AKŞAM SAATLERİNDE AĞIR BESLENMEK
Akşam saatlerinde çayın yanında kuru meyveler, fındık, fıstık gibi kuru yemişler ilk tercihimiz olmalı. Haftada 1-2 kez de güllaç, tavukgöğsü, dondurma, aşure, ayva tatlısı gibi sütlü- meyveli tatlılar da bu saatlerimize eşlik edebilir. Şerbetli, hamur işi tatlılar ise en son seçenek olmalıdır. Tulumba, lokma tatlısı, baklava gibi tatlıları yerken sıklık ve miktarına dikkat edilmelidir. Yani haftada 1 gün 2-3 adet lokma tatlısı yemek bizi sağlıksız bir birey yapmaz ancak bugün lokma, yarın baklava, diğer gün dondurma diye her günü bir tatlıyla bitiriyorsak bir de miktarını abartıyorsak bu bizi sağlıksız bir birey yapar. Kilo almamıza yol açar.
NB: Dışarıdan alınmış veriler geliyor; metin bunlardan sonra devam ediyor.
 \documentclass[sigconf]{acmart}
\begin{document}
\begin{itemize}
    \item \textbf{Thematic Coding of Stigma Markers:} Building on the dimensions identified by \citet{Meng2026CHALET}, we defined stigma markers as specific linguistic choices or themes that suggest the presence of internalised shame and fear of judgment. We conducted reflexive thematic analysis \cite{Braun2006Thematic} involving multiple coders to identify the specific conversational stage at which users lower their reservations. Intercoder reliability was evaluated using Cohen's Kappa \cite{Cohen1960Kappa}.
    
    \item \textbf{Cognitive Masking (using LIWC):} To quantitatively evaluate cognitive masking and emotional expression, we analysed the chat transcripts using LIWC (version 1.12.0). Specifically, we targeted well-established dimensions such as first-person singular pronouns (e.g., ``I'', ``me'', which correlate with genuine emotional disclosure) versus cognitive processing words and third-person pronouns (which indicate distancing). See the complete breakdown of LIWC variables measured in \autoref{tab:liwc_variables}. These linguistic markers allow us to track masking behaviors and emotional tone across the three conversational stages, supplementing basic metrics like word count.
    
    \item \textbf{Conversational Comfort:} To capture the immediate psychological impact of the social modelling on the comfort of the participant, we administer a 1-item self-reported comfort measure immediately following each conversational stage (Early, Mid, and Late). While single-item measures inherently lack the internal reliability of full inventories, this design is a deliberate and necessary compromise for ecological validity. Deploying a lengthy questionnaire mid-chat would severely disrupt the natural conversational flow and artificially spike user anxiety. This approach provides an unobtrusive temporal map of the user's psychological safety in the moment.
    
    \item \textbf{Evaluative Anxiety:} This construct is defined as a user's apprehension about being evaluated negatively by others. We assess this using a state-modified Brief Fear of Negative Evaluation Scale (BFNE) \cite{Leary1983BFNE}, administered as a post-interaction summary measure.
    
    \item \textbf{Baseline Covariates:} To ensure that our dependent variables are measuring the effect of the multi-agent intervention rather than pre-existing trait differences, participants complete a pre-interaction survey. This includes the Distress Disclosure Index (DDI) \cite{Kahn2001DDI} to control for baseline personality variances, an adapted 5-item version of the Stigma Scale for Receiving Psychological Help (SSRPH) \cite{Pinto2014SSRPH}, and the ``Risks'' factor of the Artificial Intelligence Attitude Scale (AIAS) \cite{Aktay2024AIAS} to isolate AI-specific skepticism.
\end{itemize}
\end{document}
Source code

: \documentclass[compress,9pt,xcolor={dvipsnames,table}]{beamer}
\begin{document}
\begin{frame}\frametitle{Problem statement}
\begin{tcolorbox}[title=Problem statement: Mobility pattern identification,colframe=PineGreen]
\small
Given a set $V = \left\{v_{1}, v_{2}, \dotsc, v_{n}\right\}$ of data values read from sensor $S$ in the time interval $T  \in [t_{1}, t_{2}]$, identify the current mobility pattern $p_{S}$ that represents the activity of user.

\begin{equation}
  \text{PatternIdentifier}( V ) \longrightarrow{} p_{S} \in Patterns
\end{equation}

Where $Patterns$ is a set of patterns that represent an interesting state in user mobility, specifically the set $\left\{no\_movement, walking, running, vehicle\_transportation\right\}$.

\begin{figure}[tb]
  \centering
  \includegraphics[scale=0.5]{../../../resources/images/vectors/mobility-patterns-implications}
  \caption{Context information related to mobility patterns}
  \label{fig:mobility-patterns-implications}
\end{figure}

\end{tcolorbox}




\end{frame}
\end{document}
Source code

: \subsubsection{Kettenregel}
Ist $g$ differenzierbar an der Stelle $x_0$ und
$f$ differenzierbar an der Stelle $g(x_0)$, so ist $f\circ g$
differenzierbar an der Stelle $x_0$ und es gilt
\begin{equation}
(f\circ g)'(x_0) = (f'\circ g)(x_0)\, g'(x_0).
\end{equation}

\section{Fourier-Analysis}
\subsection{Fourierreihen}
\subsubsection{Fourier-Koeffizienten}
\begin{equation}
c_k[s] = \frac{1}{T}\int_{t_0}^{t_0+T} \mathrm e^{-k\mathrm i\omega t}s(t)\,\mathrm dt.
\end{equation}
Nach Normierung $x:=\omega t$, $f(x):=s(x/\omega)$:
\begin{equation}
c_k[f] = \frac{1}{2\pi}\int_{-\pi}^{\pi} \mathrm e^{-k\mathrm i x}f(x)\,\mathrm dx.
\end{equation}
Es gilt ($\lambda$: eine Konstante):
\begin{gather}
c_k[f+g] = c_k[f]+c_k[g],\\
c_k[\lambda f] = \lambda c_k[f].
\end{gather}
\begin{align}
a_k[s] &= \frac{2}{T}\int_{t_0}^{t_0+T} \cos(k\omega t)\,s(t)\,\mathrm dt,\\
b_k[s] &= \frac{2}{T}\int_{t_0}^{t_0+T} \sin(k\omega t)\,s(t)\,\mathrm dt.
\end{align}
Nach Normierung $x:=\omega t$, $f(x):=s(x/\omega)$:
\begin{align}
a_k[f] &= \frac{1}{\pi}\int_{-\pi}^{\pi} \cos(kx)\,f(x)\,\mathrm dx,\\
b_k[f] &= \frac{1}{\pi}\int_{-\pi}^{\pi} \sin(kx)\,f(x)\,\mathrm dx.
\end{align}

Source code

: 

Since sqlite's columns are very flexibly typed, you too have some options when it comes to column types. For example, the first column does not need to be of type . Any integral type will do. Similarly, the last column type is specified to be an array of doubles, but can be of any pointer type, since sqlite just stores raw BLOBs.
Biz artık biliyoruz ki ben bu köşemden de sık bu mesajı veriyorum ‘Olmamalı’ diye kesin hatlar içeren sert beslenme kuralları yerine; uygulanabilir, sürdürülebilir bir beslenmeden yanayız. Bu sebeple tatlı tüketmeyin değil, tatlı tüketiminizi doğru yönetin, mesajımı lütfen alın. Tüm bu ilkelere bağlı kalarak keyifle çay-kahve saatleri yapılabilir. Elbette çay sonrası akşam yürüyüşleri, ev içi egzersizleri de ihmal edilmemelidir.
Sevdiklerimizle güzel sofralar etrafında buluştuğumuz, ekmeğimizi, sevgimizi paylaştığımız sağlıklı bir ramazan geçirmemizi diliyorum. Tekrar görüşmek üzere!